少なくとも、その恐ろしさの片鱗を知らない貴方にとって、今目の前に映る光景は穏やかな草原でしかない。最初に入塔した時に襲ってきた魔物がいたことだけが、貴方が脅威と認識している唯一のことだ。
その目の前の草原を見ていると、ぼんやりとここで過ごしたいという気持ちが沸いてきた。けれど、その気持ちを押し込める。街の人間は言っていた、遅かれ早かれ、塔に入る者はいずれ魅せられる。その塔そのものに。だから、入塔者はその内帰ってこないのだと。
もちろん、その中には魔物との戦闘によって命を落とした入塔者も確認されている。魅了されたというのも、塔の内情を知らない町を運営する人間が言っていたことだ。未知を理解しようとして、余計な恐怖を付加させているとも言える。だが、忘れた者である貴方にとっては、それでも貴重な情報ではあった。
それが余計な妄想だとしても、それは結局、町の人間が塔に対しての抱いている感情なのだと、理解できることだからだ。
「ヴェル、あんたまたボーッとしてたでしょ」
呆れた様子でいつの間にか離れていた彼女が貴方の元に近づいてくる。そして、左手を差し出してきた。
「見てなかったらこれだから、手でもつないでおかないと心配で仕方ないわよ」
ほら早くと催促されて、貴方はその手を握り返す。貴方は、まるで姉が弟を引率しているようだなと思い、そう思うことに疑問を感じる。だがそれでも、貴方を強く引き寄せる手の力によって、どこかへ四散していった。
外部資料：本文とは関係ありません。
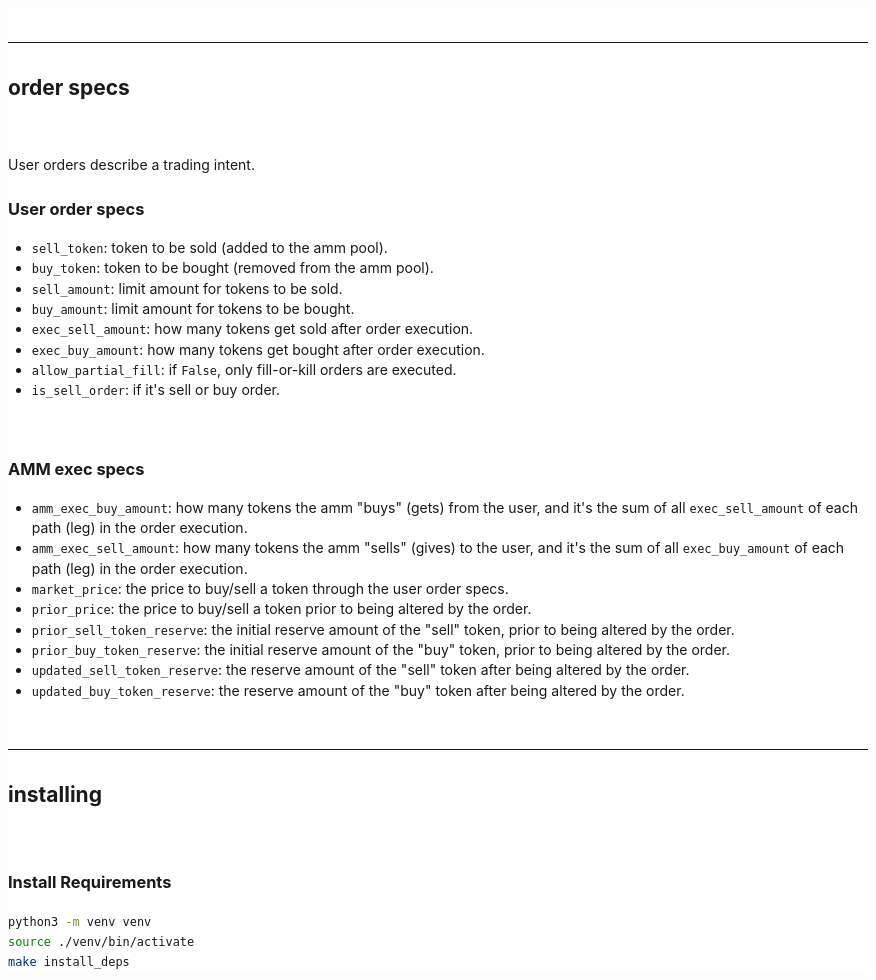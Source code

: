<br>

---

## order specs

<br>

User orders describe a trading intent.

### User order specs

* `sell_token`: token to be sold (added to the amm pool).
* `buy_token`: token to be bought (removed from the amm pool).
* `sell_amount`: limit amount for tokens to be sold.
* `buy_amount`: limit amount for tokens to be bought.
* `exec_sell_amount`: how many tokens get sold after order execution.
* `exec_buy_amount`: how many tokens get bought after order execution.
* `allow_partial_fill`: if `False`, only fill-or-kill orders are executed.
* `is_sell_order`: if it's sell or buy order.

<br>

### AMM exec specs


* `amm_exec_buy_amount`: how many tokens the amm "buys" (gets) from the user, and it's the sum of all `exec_sell_amount` of each path (leg) in the order execution.
* `amm_exec_sell_amount`: how many tokens the amm "sells" (gives) to the user, and it's the sum of all `exec_buy_amount` of each path (leg) in the order execution.
* `market_price`: the price to buy/sell a token through the user order specs.
* `prior_price`: the price to buy/sell a token prior to being altered by the order.
* `prior_sell_token_reserve`: the initial reserve amount of the "sell" token, prior to being altered by the order.
* `prior_buy_token_reserve`: the initial reserve amount of the "buy" token, prior to being altered by the order.
* `updated_sell_token_reserve`: the reserve amount of the "sell" token after being altered by the order.
* `updated_buy_token_reserve`: the reserve amount of the "buy" token after being altered by the order.


<br>


---

## installing

<br>

### Install Requirements


```sh
python3 -m venv venv
source ./venv/bin/activate
make install_deps
```
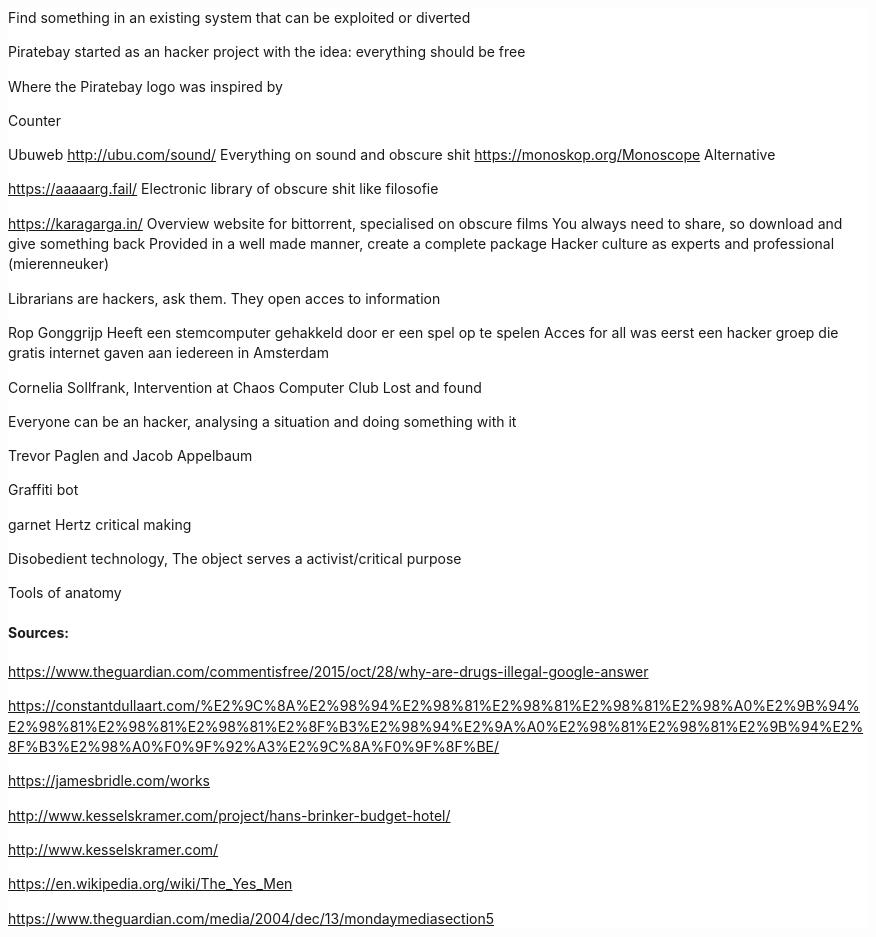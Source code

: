 Find something in an existing system that can be exploited or diverted 

Piratebay started as an hacker project with the idea: everything should be free

Where the Piratebay logo was inspired by

Counter 

Ubuweb
http://ubu.com/sound/
Everything on sound and obscure shit
https://monoskop.org/Monoscope
Alternative

https://aaaaarg.fail/
Electronic library of obscure shit like filosofie

https://karagarga.in/
Overview website for bittorrent, specialised on obscure films
You always need to share, so download and give something back 
Provided in a well made manner, create a complete package
Hacker culture as experts and professional (mierenneuker)

Librarians are hackers, ask them. They open acces to information

Rop Gonggrijp Heeft een stemcomputer gehakkeld door er een spel op te spelen
Acces for all was eerst een hacker groep die gratis internet gaven aan iedereen in Amsterdam

Cornelia Sollfrank, Intervention at Chaos Computer Club
Lost and found

Everyone can be an hacker, analysing a situation and doing something with it

Trevor Paglen and Jacob Appelbaum

Graffiti bot

garnet Hertz critical making

Disobedient technology, The object serves a activist/critical purpose

Tools of anatomy

#### Sources:

https://www.theguardian.com/commentisfree/2015/oct/28/why-are-drugs-illegal-google-answer

https://constantdullaart.com/%E2%9C%8A%E2%98%94%E2%98%81%E2%98%81%E2%98%81%E2%98%A0%E2%9B%94%E2%98%81%E2%98%81%E2%98%81%E2%8F%B3%E2%98%94%E2%9A%A0%E2%98%81%E2%98%81%E2%9B%94%E2%8F%B3%E2%98%A0%F0%9F%92%A3%E2%9C%8A%F0%9F%8F%BE/

https://jamesbridle.com/works

http://www.kesselskramer.com/project/hans-brinker-budget-hotel/

http://www.kesselskramer.com/

https://en.wikipedia.org/wiki/The_Yes_Men

https://www.theguardian.com/media/2004/dec/13/mondaymediasection5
貴方はその手から伝わる温もりに、安らぎを覚えている。人の手を握る機会がそう多いかは知らなくとも、クルダの手の温もりは当然として、その肌触りも心地よかった。奇妙なことかもしれないが、この手を握るということに好みがあるなら、貴方にとって彼女の手が一番だと思える。
クルダと塔を登る為組むようになってから、そこまでの時間が経った訳ではない。なのに、貴方は彼女の存在がなくてはならなくなっている。彼女もそうなのだろうかという疑問はある。
塔から出られる階段が見えてきて、日はもう夕方としてそこに存在していた。手は離れ、安らぎが消える。疑問は、そのまま残る。
「街中までずっと手を繋いでたら、ラクルが何いうかわかんないでしょ」
気まずそうに言う彼女の表情の意図は、貴方には何となくわかるような気がした。